# BNR where are you...



## smorey78 (Apr 8, 2012)

i know jerry has been busy with the new server switch over and getting the sonic to 200hp. But i have not been able to get a hold of him. sent some e mails and pm's but nothing yet. i cant login to the store site no more for some reason and i sent in my data log file and have no idea if i sent it to the right place. help


----------



## OnlyTaurus (Mar 20, 2012)

Send your log directly to Vince. No need for a middle man, just takes longer IMO. Less work for BNR so they can focus on their projects. That's what I've always done and Vince will get back to you in no time. I'll PM you his email.


----------



## smorey78 (Apr 8, 2012)

awsome thanks. i just did not know the right thing to do and i am NOT trying to put anyone down. This is my first tune and you know the look on your wife's face when you try to explaine how a motor works is the same look i have when it comes to the tune. I was full of question's and just wasn't getting answers fast enough. thanks man


----------



## OnlyTaurus (Mar 20, 2012)

smorey78 said:


> awsome thanks. i just did not know the right thing to do and i am NOT trying to put anyone down. This is my first tune and you know the look on your wife's face when you try to explaine how a motor works is the same look i have when it comes to the tune. I was full of question's and just wasn't getting answers fast enough. thanks man


Lol I hear ya there. No problem ccasion14:


----------



## [email protected] (Nov 12, 2011)

I haven't seen any pms or emails from you? What was the question? 

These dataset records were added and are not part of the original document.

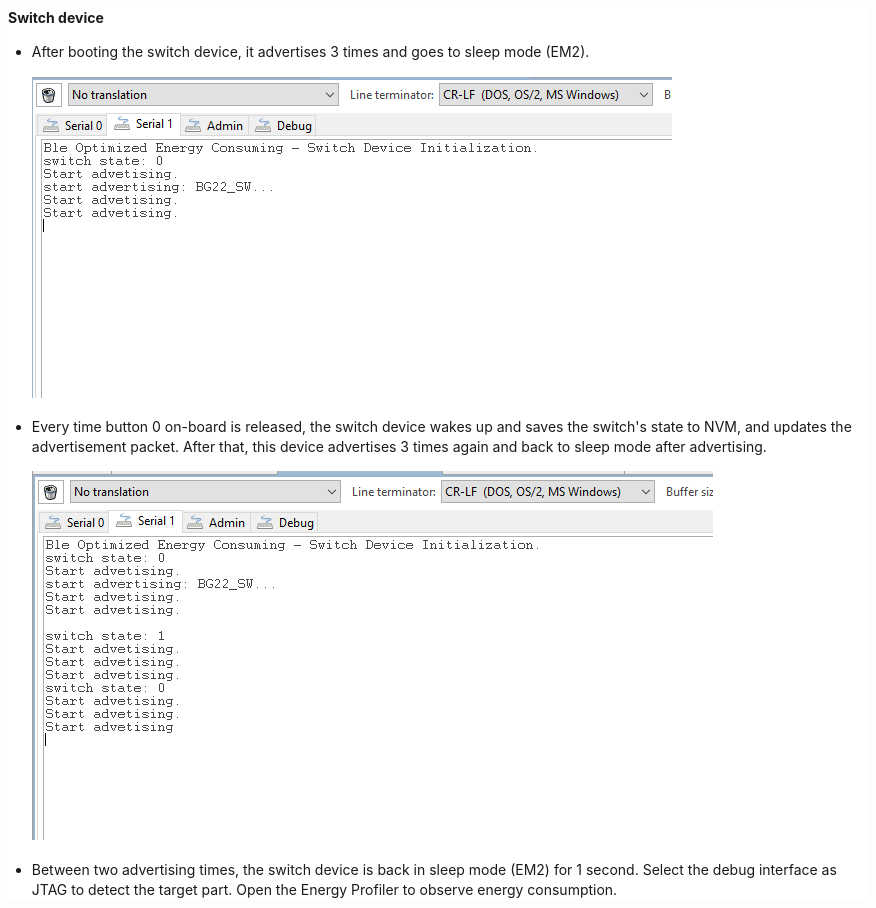 **Switch device**

- After booting the switch device, it advertises 3 times and goes to sleep mode (EM2). 

  ![switch device start ](images/switch_device_start.png)

- Every time button 0 on-board is released, the switch device wakes up and saves the switch's state to NVM, and updates the advertisement packet. After that, this device advertises 3 times again and back to sleep mode after advertising.

  ![switch device log](images/switch_device_log.png)

- Between two advertising times, the switch device is back in sleep mode (EM2) for 1 second. Select the debug interface as JTAG to detect the target part. Open the Energy Profiler to observe energy consumption.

Sent from my Autoguide iPhone app


----------



## [email protected] (Nov 12, 2011)

The last email I see from you is your log where you said everything was good except the car down shifted hard a couple times but that it did that before the tune too. I sent the log to trifecta for them to look at. If you emailed me anything else, I didn't get it. 


Sent from my Autoguide iPhone app


----------



## smorey78 (Apr 8, 2012)

why i could not log back into the new web page no more?
do the o2 housing and mid pipe come with gaskets?
should i always run 93 now?
should spark plugs be gap at .027"
i did reset my battery...that was the last answer i got back. thats what i thought...did get it. o and the log file. you did get that one. 2 out of 3 isn't bad LOL


----------